Lenition of Voiced Stops
In Iberia, the three voiced stops /b/, /d/, and /g/ undergo lenition when they appear between vowels, producing fricative allophones:
- [b] → [β] for example, alfabeto, sílaba, receber
- [d] → [ð] for example: academia, cada, estados
- [g] → [ɣ] for example: vogais, artigo, chegar
This happens in Catalan, Spanish, Galician, and Portuguese. It does not, however, appear to occur in Brazil.
The Wikipedia article on Portuguese Phonology explains:
- In northern and central Portugal, the voiced stops /b/, /d/, /ɡ/ are usually lenited to fricatives [β], [ð], and [ɣ] respectively, except at the beginning of words, or after nasal vowels; a similar process occurs in Spanish.
The Portuguese version of that article says essentially the same thing:
- No norte e centro de Portugal, as plosivas sonoras /b/, /d/ e /g/ podem sofrer lenição e se transformarem nas fricativas [β], [ð], e [ɣ] respectivamente, exceto no início de palavras, ou depois de vogais nasais.
Do we know why Brazil and Portugal differ in this way? There is no such split in Iberian dialects of Spanish versus its American dialects: lenition happens anywhere Spanish is spoken. Similarly, all versions of Catalan have it. But lenition of voiced stops does not happen everywhere Portuguese is spoken, only some places.
Why?
More than one possible explanation comes to mind, including:
- Lenition of voiced stops was a phonologic phenomenon common to all Iberian languages which disappeared in Brazil after colonization. In other words, Brazil lost the trait.
- It was not present in the original language and developed in Portugal only after Brazil was colonized — and Brazil did not follow the same path. In other words, Portugal gained the trait.
- The Brazilian colonists came mostly from the southern part of Portugal, not the central or northern parts, and because lenition was less common in the south it never took hold in Brazil.
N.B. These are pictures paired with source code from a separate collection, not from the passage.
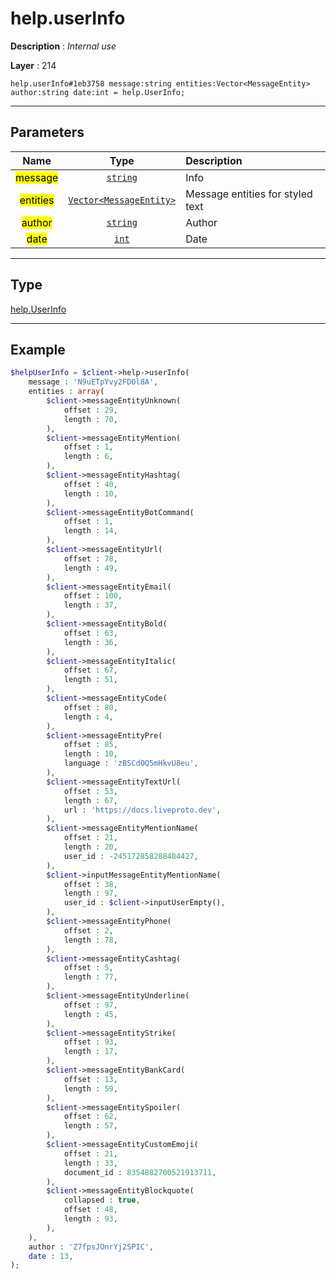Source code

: # help.userInfo

**Description** : *Internal use*

**Layer** : 214

```tl
help.userInfo#1eb3758 message:string entities:Vector<MessageEntity> author:string date:int = help.UserInfo;
```

---

## Parameters

| Name | Type | Description |
| :---: | :---: | :--- |
| <mark>message</mark> | [`string`](type/string) | Info |
| <mark>entities</mark> | [`Vector<MessageEntity>`](type/MessageEntity) | Message entities for styled text |
| <mark>author</mark> | [`string`](type/string) | Author |
| <mark>date</mark> | [`int`](type/int) | Date |

---

## Type

[help.UserInfo](type/help.UserInfo)

---

## Example

```php
$helpUserInfo = $client->help->userInfo(
	message : 'N9uETpYvy2FDOl8A',
	entities : array(
		$client->messageEntityUnknown(
			offset : 29,
			length : 70,
		),
		$client->messageEntityMention(
			offset : 1,
			length : 6,
		),
		$client->messageEntityHashtag(
			offset : 40,
			length : 10,
		),
		$client->messageEntityBotCommand(
			offset : 1,
			length : 14,
		),
		$client->messageEntityUrl(
			offset : 78,
			length : 49,
		),
		$client->messageEntityEmail(
			offset : 100,
			length : 37,
		),
		$client->messageEntityBold(
			offset : 63,
			length : 36,
		),
		$client->messageEntityItalic(
			offset : 67,
			length : 51,
		),
		$client->messageEntityCode(
			offset : 80,
			length : 4,
		),
		$client->messageEntityPre(
			offset : 85,
			length : 10,
			language : 'zBSCdOQ5mHkvU8eu',
		),
		$client->messageEntityTextUrl(
			offset : 53,
			length : 67,
			url : 'https://docs.liveproto.dev',
		),
		$client->messageEntityMentionName(
			offset : 21,
			length : 20,
			user_id : -245172858288484427,
		),
		$client->inputMessageEntityMentionName(
			offset : 38,
			length : 97,
			user_id : $client->inputUserEmpty(),
		),
		$client->messageEntityPhone(
			offset : 2,
			length : 78,
		),
		$client->messageEntityCashtag(
			offset : 5,
			length : 77,
		),
		$client->messageEntityUnderline(
			offset : 97,
			length : 45,
		),
		$client->messageEntityStrike(
			offset : 93,
			length : 17,
		),
		$client->messageEntityBankCard(
			offset : 13,
			length : 59,
		),
		$client->messageEntitySpoiler(
			offset : 62,
			length : 57,
		),
		$client->messageEntityCustomEmoji(
			offset : 21,
			length : 33,
			document_id : 8354882700521913711,
		),
		$client->messageEntityBlockquote(
			collapsed : true,
			offset : 48,
			length : 93,
		),
	),
	author : 'Z7fpsJOnrYj2SPIC',
	date : 13,
);
```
Certainly other possibilities also exist. Do we know what actually happened here? When did it occur? Is this a transitional process that we are now in the midst of, or is it completed?
Examples
- Portugal, with voiced stops lenited (“made softer”) into fricatives. Because this is fado it is sung, but the third clip has spoken examples.
- Brazil, where they are not softened that way; they are still stops. The narrator is especially clear, although you notice it in the others as well.
- Both, showing the contrast in this regard between the Portuguese visitor’s speech where he quite clearly softens his stops into fricatives and his Brazilian hosts, who do not do that.
Background
This question occurred to me when I read that a speaker of Iberian Portuguese hearing a Brazilian say ou bolo might mishear it as ou polo because the European was expecting the [b] sound to become a [β] in that position, and when it didn’t, the wrong word might be momentarily (mis)understood before the context clarified it.